%%
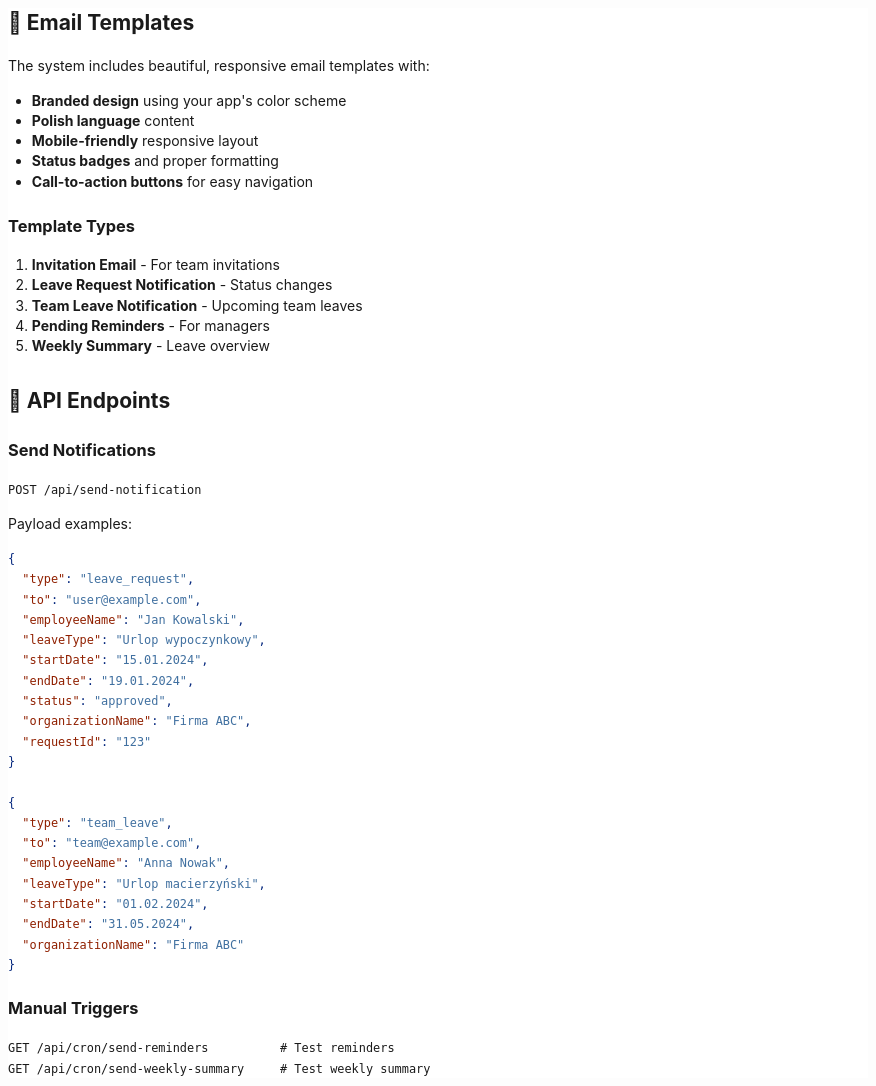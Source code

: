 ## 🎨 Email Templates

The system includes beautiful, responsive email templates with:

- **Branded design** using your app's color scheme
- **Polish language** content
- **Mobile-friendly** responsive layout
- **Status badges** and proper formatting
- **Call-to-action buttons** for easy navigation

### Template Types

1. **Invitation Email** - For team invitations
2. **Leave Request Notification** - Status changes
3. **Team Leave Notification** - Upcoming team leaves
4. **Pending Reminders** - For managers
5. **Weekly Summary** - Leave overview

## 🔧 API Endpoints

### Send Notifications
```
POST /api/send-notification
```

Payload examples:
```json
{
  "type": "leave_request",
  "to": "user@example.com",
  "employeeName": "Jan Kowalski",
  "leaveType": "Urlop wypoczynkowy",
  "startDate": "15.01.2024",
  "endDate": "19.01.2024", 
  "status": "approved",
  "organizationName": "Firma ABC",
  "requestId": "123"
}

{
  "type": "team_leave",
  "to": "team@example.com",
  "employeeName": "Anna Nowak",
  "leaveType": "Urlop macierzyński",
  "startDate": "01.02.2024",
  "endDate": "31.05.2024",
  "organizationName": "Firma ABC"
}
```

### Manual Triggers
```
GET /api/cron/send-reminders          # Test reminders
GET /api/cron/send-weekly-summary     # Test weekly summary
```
%%
%%
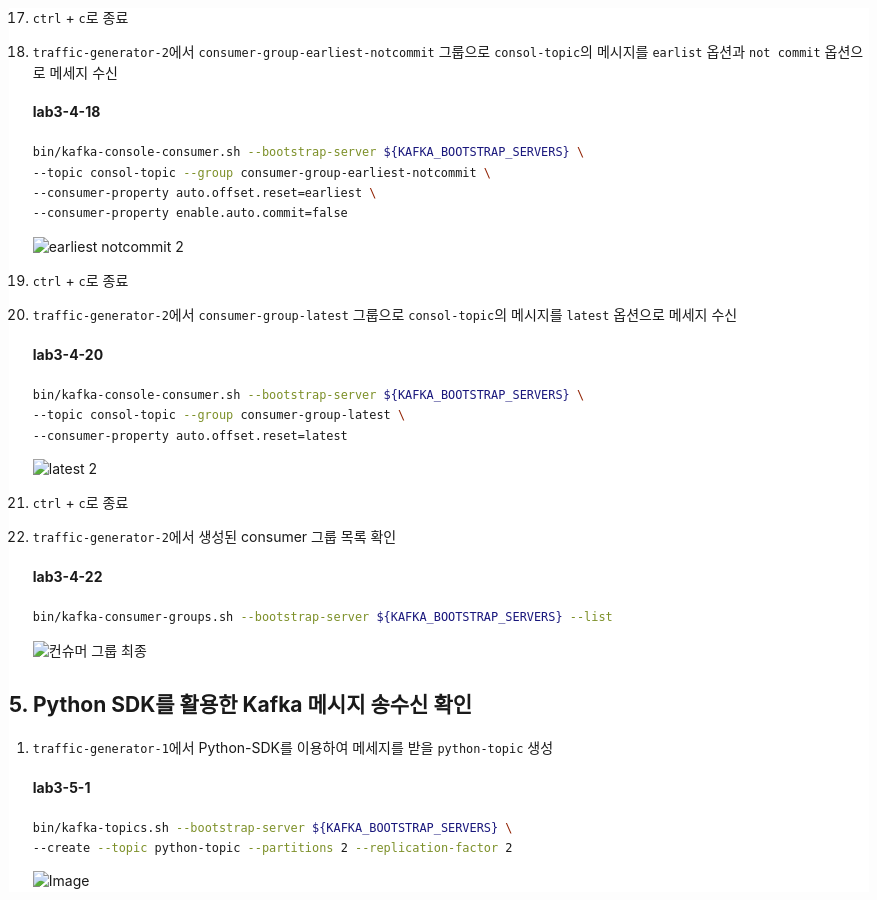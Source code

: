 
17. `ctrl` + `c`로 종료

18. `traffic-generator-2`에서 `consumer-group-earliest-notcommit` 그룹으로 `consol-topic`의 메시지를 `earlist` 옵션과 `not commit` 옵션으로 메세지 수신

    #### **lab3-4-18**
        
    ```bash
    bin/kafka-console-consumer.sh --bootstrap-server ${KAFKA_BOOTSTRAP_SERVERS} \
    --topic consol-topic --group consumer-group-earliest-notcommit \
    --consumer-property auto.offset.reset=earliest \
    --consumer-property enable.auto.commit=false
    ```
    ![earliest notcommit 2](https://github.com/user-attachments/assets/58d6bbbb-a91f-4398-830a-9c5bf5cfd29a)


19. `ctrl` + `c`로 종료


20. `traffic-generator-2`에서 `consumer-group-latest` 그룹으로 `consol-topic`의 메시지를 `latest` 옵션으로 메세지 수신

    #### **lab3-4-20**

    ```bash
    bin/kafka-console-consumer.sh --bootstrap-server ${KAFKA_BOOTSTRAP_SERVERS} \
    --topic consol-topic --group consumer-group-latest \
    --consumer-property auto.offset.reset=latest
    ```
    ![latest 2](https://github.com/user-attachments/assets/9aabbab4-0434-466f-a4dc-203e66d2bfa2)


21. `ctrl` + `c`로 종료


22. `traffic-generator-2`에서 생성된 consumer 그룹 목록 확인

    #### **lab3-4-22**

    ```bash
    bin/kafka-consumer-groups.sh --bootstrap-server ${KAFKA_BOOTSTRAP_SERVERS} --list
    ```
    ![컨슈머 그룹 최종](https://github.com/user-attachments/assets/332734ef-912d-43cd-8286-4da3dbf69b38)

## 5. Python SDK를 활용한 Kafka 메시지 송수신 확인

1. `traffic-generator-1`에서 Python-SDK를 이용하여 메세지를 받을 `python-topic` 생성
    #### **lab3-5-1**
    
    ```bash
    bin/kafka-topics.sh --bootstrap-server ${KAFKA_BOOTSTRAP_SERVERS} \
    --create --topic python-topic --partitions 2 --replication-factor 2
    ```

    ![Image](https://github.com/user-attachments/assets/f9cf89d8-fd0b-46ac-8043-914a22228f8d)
%%
• WHAT THE EXERCISE ASKS
Search the records for the word "responsive". Copy each line where it appears.

• RESULT OF THIS TASK
The system includes beautiful, responsive email templates with:
- **Mobile-friendly** responsive layout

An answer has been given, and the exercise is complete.